Saying ESPN remains the leader in sports cable programming despite losses is the rough equivalent of saying Hillary Clinton remained the clear frontrunner to win the Democratic nomination, despite plummeting likeability numbers. She, and ESPN, both ran a rigged race in which the outcome was always known despite how awful they are.

Citing the election among the factors for why ESPN lost its coveted primetime spot to FNC in 2016 is fair. Yet, even then, there’s a backstory that’s more than meets the eye.

As Breitbart’s Daniel Flynn notes, “It’s tempting to cite Fox News’s growth and the country’s rightward shift to buttress the argument that ESPN backing the wrong horse led to its decline. But that misses the point. People watch sports to escape politics, not to encounter jock versions of MSNBC and Fox. America wants sports now more than ever. ESPN gives America frustrated political pundits haranguing its captive audience with heavy-handed political tirades.

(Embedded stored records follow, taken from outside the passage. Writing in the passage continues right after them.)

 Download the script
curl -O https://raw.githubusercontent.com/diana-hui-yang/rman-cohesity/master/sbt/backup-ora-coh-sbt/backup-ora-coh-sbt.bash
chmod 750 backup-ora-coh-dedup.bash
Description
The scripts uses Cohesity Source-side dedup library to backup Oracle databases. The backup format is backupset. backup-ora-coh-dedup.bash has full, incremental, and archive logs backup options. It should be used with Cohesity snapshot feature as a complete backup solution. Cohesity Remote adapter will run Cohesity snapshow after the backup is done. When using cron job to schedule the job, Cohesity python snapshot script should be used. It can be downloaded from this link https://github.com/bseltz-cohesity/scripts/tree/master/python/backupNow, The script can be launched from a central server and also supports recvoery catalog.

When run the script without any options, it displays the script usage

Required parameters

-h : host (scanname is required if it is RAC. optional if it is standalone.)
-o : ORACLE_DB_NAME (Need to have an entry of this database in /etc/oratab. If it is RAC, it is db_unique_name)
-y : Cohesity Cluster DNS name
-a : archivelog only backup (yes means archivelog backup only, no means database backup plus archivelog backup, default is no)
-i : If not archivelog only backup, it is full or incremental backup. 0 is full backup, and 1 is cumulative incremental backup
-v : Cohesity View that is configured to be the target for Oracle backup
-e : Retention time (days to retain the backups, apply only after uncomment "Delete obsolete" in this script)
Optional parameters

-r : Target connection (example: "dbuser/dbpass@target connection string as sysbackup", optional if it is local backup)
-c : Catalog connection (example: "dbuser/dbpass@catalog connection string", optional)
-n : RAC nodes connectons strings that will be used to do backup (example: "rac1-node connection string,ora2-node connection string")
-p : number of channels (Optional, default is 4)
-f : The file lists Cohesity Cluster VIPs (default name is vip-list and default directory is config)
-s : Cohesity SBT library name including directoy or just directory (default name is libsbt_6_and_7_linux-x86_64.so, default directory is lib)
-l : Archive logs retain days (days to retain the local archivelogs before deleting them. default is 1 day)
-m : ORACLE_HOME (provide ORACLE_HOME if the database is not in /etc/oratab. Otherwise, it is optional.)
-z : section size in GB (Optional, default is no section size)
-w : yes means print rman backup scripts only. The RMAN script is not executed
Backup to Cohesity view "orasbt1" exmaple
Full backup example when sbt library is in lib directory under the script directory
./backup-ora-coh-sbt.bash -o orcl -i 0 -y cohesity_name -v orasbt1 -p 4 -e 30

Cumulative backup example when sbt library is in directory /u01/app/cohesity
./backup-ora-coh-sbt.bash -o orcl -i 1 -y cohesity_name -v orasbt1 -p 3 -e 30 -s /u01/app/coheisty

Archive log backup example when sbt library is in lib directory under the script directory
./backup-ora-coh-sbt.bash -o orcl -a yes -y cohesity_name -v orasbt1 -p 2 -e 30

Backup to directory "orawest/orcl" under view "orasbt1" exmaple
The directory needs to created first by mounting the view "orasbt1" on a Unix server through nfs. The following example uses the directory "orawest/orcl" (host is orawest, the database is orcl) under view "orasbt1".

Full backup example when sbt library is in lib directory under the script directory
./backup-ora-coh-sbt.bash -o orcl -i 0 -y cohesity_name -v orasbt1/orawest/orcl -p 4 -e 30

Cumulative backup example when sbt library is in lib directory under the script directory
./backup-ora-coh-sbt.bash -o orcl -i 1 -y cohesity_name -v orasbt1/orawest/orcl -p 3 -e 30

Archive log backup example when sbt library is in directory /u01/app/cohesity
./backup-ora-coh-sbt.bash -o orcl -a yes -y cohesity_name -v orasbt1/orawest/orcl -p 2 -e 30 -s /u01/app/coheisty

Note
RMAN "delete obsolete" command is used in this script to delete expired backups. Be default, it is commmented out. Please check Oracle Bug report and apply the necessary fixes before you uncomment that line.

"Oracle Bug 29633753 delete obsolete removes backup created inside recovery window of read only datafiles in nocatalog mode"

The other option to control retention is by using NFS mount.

“Is it any wonder that its captive audience made a jailbreak in 2016?”

Yes, election coverage would go through the roof during an insane election year, such as the one we had in 2016. However, by the same token, people also wanted an escape from politics. Traditionally, sports represented that escape. Because ESPN decided to become MSESPN, they deprived people of that escape and pushed them back to the traditional cable news channels.

After all, if you’re going to get politics either way, why not get it from people actually trained to cover politics? Point being, ESPN shouldn’t have lost their coveted cable spot to FNC. Or, at the very least they should have drawn statistically even.

Instead, they wanted to get notoriety for something other than sports. To transform their venue into a platform for social justice war mongering, as opposed to merely showing you LeBron dunks on a loop. Now that decision to engage in arrogant leftist condescension might result in Disney selling ESPN.

Don’t let anyone tell you that nothing good happened in 2016.